While it has not ruled out military action, the Biden administration has emphasized that it, along with partners in Europe, has a number of what the official called “tools” to deploy if Iran refuses to come back into compliance with the agreement.
They include additional U.S. sanctions, as well as the reimposition of international sanctions that were lifted as part of the original deal. The official declined to say whether the administration would crack down harder on sanctions-violating Iranian oil exports to China, to which it has largely turned a blind eye until now.
If Iran’s nuclear advances make it “impossible to come back to the deal, then there’ll have to be other diplomatic outcomes that we’d be prepared to pursue,” said the official, who spoke in a briefing for reporters under rules of anonymity set by the State Department.
“Of course . . . we will have to use other tools, tools that you could imagine, to try to increase the pressure on Iran to come back to a reasonable stance at the diplomatic table.”
Israel, which considers a nuclear Iran an existential threat, is believed to have already conducted a number of strikes on Iranian nuclear facilities. Prime Minister Naftali Bennett said last week that President Biden should end the talks and not succumb to Tehran’s “nuclear blackmail.”
Iran has said its nuclear program is designed only for peaceful purposes. But Israel, and many nuclear experts, warn that it is increasingly close to becoming a “threshold state” that has the capability of building a nuclear weapon.
The goal of the talks is to revive the Joint Comprehensive Plan of Action, or JCPOA, signed by Iran and world powers, including Britain, France, Germany, Russia, China and the United States. It lifted sanctions that targeted Iran’s nuclear activities, in return for strict and verifiable limits on those activities.
President Donald Trump withdrew the United States from the accord in 2018 and imposed massive new sanctions. Iran, in return, began a major expansion of its nuclear program, including the use of sophisticated centrifuges enriching uranium ever-closer to what is required to develop a nuclear weapon.

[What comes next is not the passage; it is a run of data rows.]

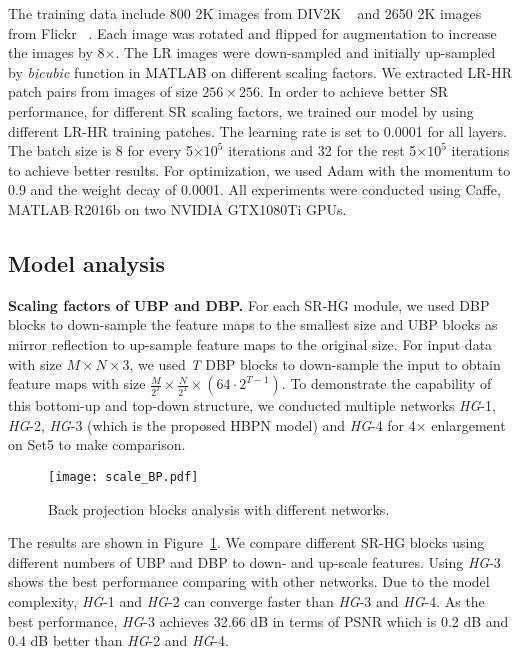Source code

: \documentclass[10pt,twocolumn,letterpaper]{article}
\begin{document}
The training data include 800 2K images from DIV2K ~\cite{NTIRE} and 2650 2K images from Flickr ~\cite{EDSR}. Each image was rotated and flipped for augmentation to increase the images by 8$\times$. The LR images were down-sampled and initially up-sampled by \textit{bicubic} function in MATLAB on different scaling factors. We extracted LR-HR patch pairs from images of size $256\times256$. In order to achieve better SR performance, for different SR scaling factors, we trained our model by using different LR-HR training patches. The learning rate is set to 0.0001 for all layers. The batch size is 8 for every 5$\times10^5$ iterations and 32 for the rest 5$\times10^5$ iterations to achieve better results. For optimization, we used Adam with the momentum to 0.9 and the weight decay of 0.0001. All experiments were conducted using Caffe, MATLAB R2016b on two NVIDIA GTX1080Ti GPUs.



\subsection{Model analysis}
\textbf{Scaling factors of UBP and DBP.} For each SR-HG module, we used DBP blocks to down-sample the feature maps to the smallest size and UBP blocks as mirror reflection to up-sample feature maps to the original size. For input data with size $\mathit{M}\times \mathit{N}\times 3$, we used \textit{T} DBP blocks to down-sample the input to obtain feature maps with size $\frac{\mathit{M}}{2^{\mathit{T}}}\times \frac{\mathit{N}}{2^{\mathit{T}}}\times (64\cdot2^{\mathit{T}-1})$. To demonstrate the capability of this bottom-up and top-down structure, we conducted multiple networks \textit{HG}-1, \textit{HG}-2, \textit{HG}-3 (which is the proposed HBPN model) and \textit{HG}-4 for 4$\times$ enlargement on Set5 to make comparison.

\begin{figure}[h]
\vskip 0.01in
\begin{center}
\centerline{\texttt{[image: scale\_BP.pdf]}}
\caption{Back projection blocks analysis with different networks.}
\label{Figure 6}
\end{center}
\vskip -0.3in
\end{figure}

The results are shown in Figure~\ref{Figure 6}. We compare different SR-HG blocks using different numbers of UBP and DBP to down- and up-scale features. Using \textit{HG}-3 shows the best performance comparing with other networks. Due to the model complexity, \textit{HG}-1 and \textit{HG}-2 can converge faster than \textit{HG}-3 and \textit{HG}-4. As the best performance, \textit{HG}-3 achieves 32.66 dB in terms of PSNR which is 0.2 dB and 0.4 dB better than \textit{HG}-2 and \textit{HG}-4. 
\end{document}
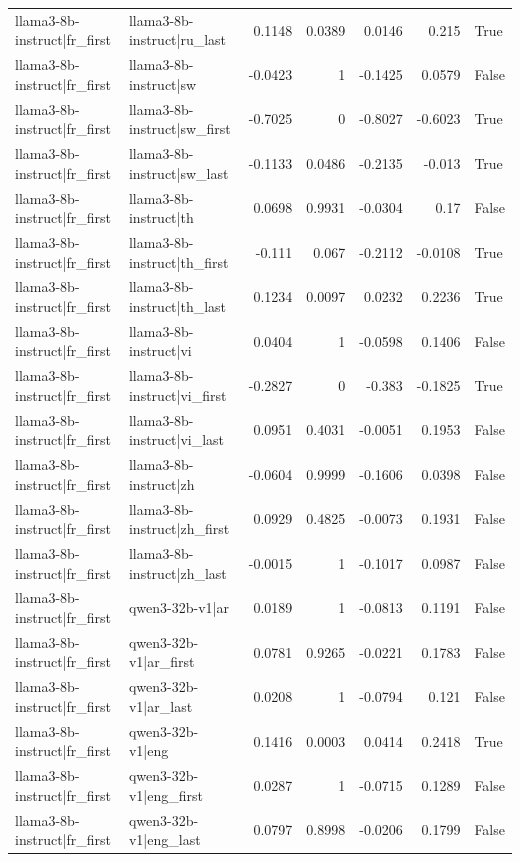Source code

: \begin{table}
\begin{tabular}{l l r r r r l}
llama3-8b-instruct|fr_first & llama3-8b-instruct|ru_last & 0.1148 & 0.0389 & 0.0146 & 0.215 & True \\
llama3-8b-instruct|fr_first & llama3-8b-instruct|sw & -0.0423 & 1 & -0.1425 & 0.0579 & False \\
llama3-8b-instruct|fr_first & llama3-8b-instruct|sw_first & -0.7025 & 0 & -0.8027 & -0.6023 & True \\
llama3-8b-instruct|fr_first & llama3-8b-instruct|sw_last & -0.1133 & 0.0486 & -0.2135 & -0.013 & True \\
llama3-8b-instruct|fr_first & llama3-8b-instruct|th & 0.0698 & 0.9931 & -0.0304 & 0.17 & False \\
llama3-8b-instruct|fr_first & llama3-8b-instruct|th_first & -0.111 & 0.067 & -0.2112 & -0.0108 & True \\
llama3-8b-instruct|fr_first & llama3-8b-instruct|th_last & 0.1234 & 0.0097 & 0.0232 & 0.2236 & True \\
llama3-8b-instruct|fr_first & llama3-8b-instruct|vi & 0.0404 & 1 & -0.0598 & 0.1406 & False \\
llama3-8b-instruct|fr_first & llama3-8b-instruct|vi_first & -0.2827 & 0 & -0.383 & -0.1825 & True \\
llama3-8b-instruct|fr_first & llama3-8b-instruct|vi_last & 0.0951 & 0.4031 & -0.0051 & 0.1953 & False \\
llama3-8b-instruct|fr_first & llama3-8b-instruct|zh & -0.0604 & 0.9999 & -0.1606 & 0.0398 & False \\
llama3-8b-instruct|fr_first & llama3-8b-instruct|zh_first & 0.0929 & 0.4825 & -0.0073 & 0.1931 & False \\
llama3-8b-instruct|fr_first & llama3-8b-instruct|zh_last & -0.0015 & 1 & -0.1017 & 0.0987 & False \\
llama3-8b-instruct|fr_first & qwen3-32b-v1|ar & 0.0189 & 1 & -0.0813 & 0.1191 & False \\
llama3-8b-instruct|fr_first & qwen3-32b-v1|ar_first & 0.0781 & 0.9265 & -0.0221 & 0.1783 & False \\
llama3-8b-instruct|fr_first & qwen3-32b-v1|ar_last & 0.0208 & 1 & -0.0794 & 0.121 & False \\
llama3-8b-instruct|fr_first & qwen3-32b-v1|eng & 0.1416 & 0.0003 & 0.0414 & 0.2418 & True \\
llama3-8b-instruct|fr_first & qwen3-32b-v1|eng_first & 0.0287 & 1 & -0.0715 & 0.1289 & False \\
llama3-8b-instruct|fr_first & qwen3-32b-v1|eng_last & 0.0797 & 0.8998 & -0.0206 & 0.1799 & False \\

\end{tabular}
\end{table}
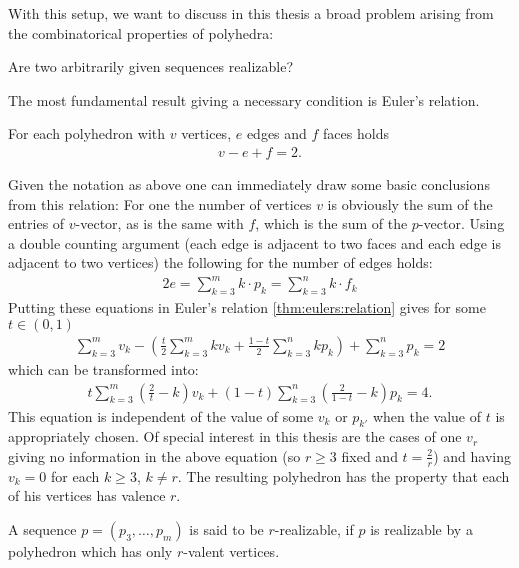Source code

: With this setup, we want to discuss in this thesis a broad problem arising from the combinatorical properties of polyhedra:
\begin{problem} Are two arbitrarily given sequences realizable?
\end{problem}
The most fundamental result giving a necessary condition is Euler's relation.
\begin{theorem}\label{thm:eulers:relation}
  For each polyhedron with $v$ vertices, $e$ edges and $f$ faces holds
  \begin{align*}
    v - e + f = 2.
  \end{align*}
\end{theorem}
Given the notation as above one can immediately draw some basic conclusions from this relation: For one the number of vertices $v$ is obviously the sum of the entries of $v$-vector, as is the same with $f$, which is the sum of the $p$-vector. Using a double counting argument (each edge is adjacent to two faces and each edge is adjacent to two vertices) the following for the number of edges holds:
\begin{align*}
  2e = \sum_{k=3}^{m} k \cdot p_k = \sum_{k=3}^{n} k \cdot f_k
\end{align*}
Putting these equations in Euler's relation \autoref{thm:eulers:relation} gives for some $t \in (0, 1)$
\begin{align*}
  \sum_{k=3}^m v_k - \left(\frac{t}{2} \sum_{k=3}^m k v_k + \frac{1-t}{2} \sum_{k=3}^n k p_k \right) + \sum_{k=3}^n p_k = 2
\end{align*}
which can be transformed into:
\begin{align}
  t \sum_{k=3}^m \left(\frac{2}{t} - k \right) v_k + (1-t) \sum_{k=3}^n \left( \frac{2}{1-t} - k \right) p_k = 4. \label{eq:general:vp:relation}
\end{align}
This equation is independent of the value of some $v_k$ or $p_{k'}$ when the value of $t$ is appropriately chosen. Of special interest in this thesis are the cases of one $v_r$ giving no information in the above equation (so $r \geq 3$ fixed and $t = \frac{2}{r}$) and having $v_{k} = 0$ for each $k \geq 3$, $k \neq r$. The resulting polyhedron has the property that each of his vertices has valence $r$.
\begin{definition}[$r$-realizable]\label{def:r:realizable}
  A sequence $p = (p_3, \dots, p_m)$ is said to be $r$-realizable, if $p$ is realizable by a polyhedron which has only $r$-valent vertices.
\end{definition}
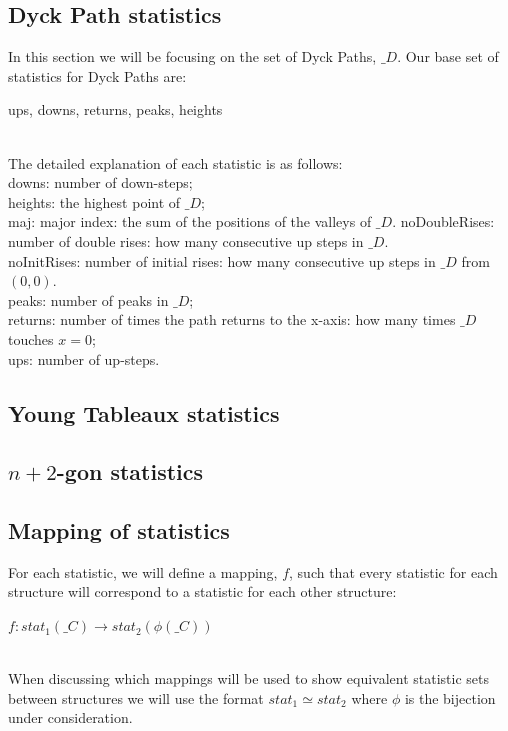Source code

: \documentclass[12pt]{article}
\begin{document}
\subsection{Dyck Path statistics}
In this section we will be focusing on the set of Dyck Paths, $\mathfrak_{D}$. Our base set of statistics for Dyck Paths are:\\ \centerline{ups, downs, returns, peaks, heights}\\
The detailed explanation of each statistic is as follows:\\
downs: number of down-steps;\\
heights: the highest point of $\mathfrak_{D}$;\\
maj: major index: the sum of the positions of the valleys of $\mathfrak_{D}$.
noDoubleRises: number of double rises: how many consecutive up steps in $\mathfrak_{D}$.\\
noInitRises: number of initial rises: how many consecutive up steps in $\mathfrak_{D}$ from $(0,0)$.\\
peaks: number of peaks in $\mathfrak_{D}$;\\
returns: number of times the path returns to the x-axis: how many times $\mathfrak_{D}$ touches $x=0$;\\
ups: number of up-steps.\\

\subsection{Young Tableaux statistics}

\subsection{$n+2$-gon statistics}

\subsection{Mapping of statistics}
For each statistic, we will define a mapping, $f$, such that every statistic for each structure will correspond to a statistic for each other structure:\\
\centerline{$f: stat_1({\mathfrak_{C}}) \rightarrow stat_2(\phi(\mathfrak_{C}))$}\\
When discussing which mappings will be used to show equivalent statistic sets between structures we will use the format $stat_1 \simeq stat_2$ where $\phi$ is the bijection under consideration.
\end{document}
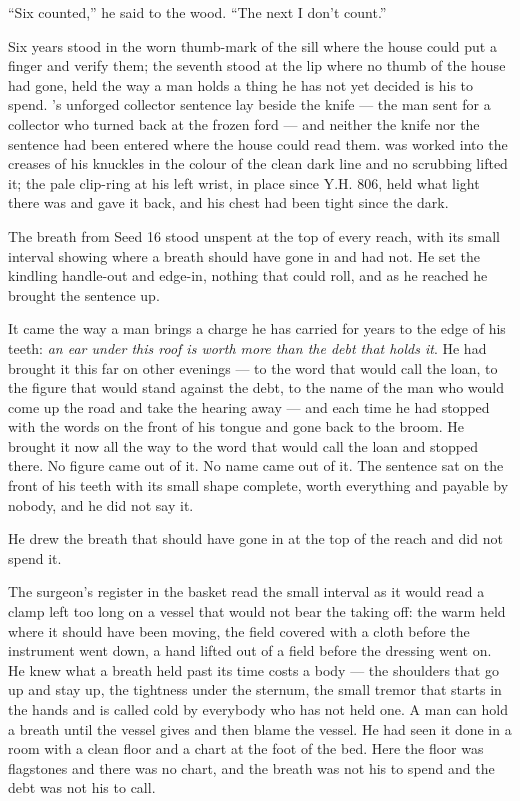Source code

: “Six counted,” he said to the wood. “The next I don't count.”

Six years stood in the worn thumb-mark of the sill where the house could put a finger and verify them; the seventh stood at the lip where no thumb of the house had gone, held the way a man holds a thing he has not yet decided is his to spend. 's unforged collector sentence lay beside the knife --- the man sent for a collector who turned back at the frozen ford --- and neither the knife nor the sentence had been entered where the house could read them.  was worked into the creases of his knuckles in the colour of the clean dark line and no scrubbing lifted it; the pale clip-ring at his left wrist, in place since Y.H. 806, held what light there was and gave it back, and his chest had been tight since the dark.

The breath from Seed 16 stood unspent at the top of every reach, with its small interval showing where a breath should have gone in and had not. He set the kindling handle-out and edge-in, nothing that could roll, and as he reached he brought the sentence up.

It came the way a man brings a charge he has carried for years to the edge of his teeth: \emph{an ear under this roof is worth more than the debt that holds it}. He had brought it this far on other evenings --- to the word that would call the loan, to the figure that would stand against the debt, to the name of the man who would come up the road and take the hearing away --- and each time he had stopped with the words on the front of his tongue and gone back to the broom. He brought it now all the way to the word that would call the loan and stopped there. No figure came out of it. No name came out of it. The sentence sat on the front of his teeth with its small shape complete, worth everything and payable by nobody, and he did not say it.

He drew the breath that should have gone in at the top of the reach and did not spend it.

The surgeon's register in the basket read the small interval as it would read a clamp left too long on a vessel that would not bear the taking off: the warm held where it should have been moving, the field covered with a cloth before the instrument went down, a hand lifted out of a field before the dressing went on. He knew what a breath held past its time costs a body --- the shoulders that go up and stay up, the tightness under the sternum, the small tremor that starts in the hands and is called cold by everybody who has not held one. A man can hold a breath until the vessel gives and then blame the vessel. He had seen it done in a room with a clean floor and a chart at the foot of the bed. Here the floor was flagstones and there was no chart, and the breath was not his to spend and the debt was not his to call.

Through six rounds of talks last spring under the Biden administration, tentative compromises were reached on which U.S. sanctions would be lifted, and which Iranian activities would be halted and reversed. At the time Iran suspended the talks, following the election of a new, more hard-line president, U.S. officials said they believed that a final deal was within reach.
But Tehran’s new negotiators returned to the table Monday with “proposals that walked back . . . any of the compromises Iran” had previously floated, “pocketed all the compromises that others, and the U.S. in particular, had made, and then asked for more,” the State Department official said.
At the same time, the International Atomic Energy Agency, charged with monitoring Iran’s compliance, said last week that significant enrichment expansion had occurred on the eve of the negotiating session.
“If Iran continues with this approach, we will adjust in ways that, I think, are pretty self-evident,” the official said.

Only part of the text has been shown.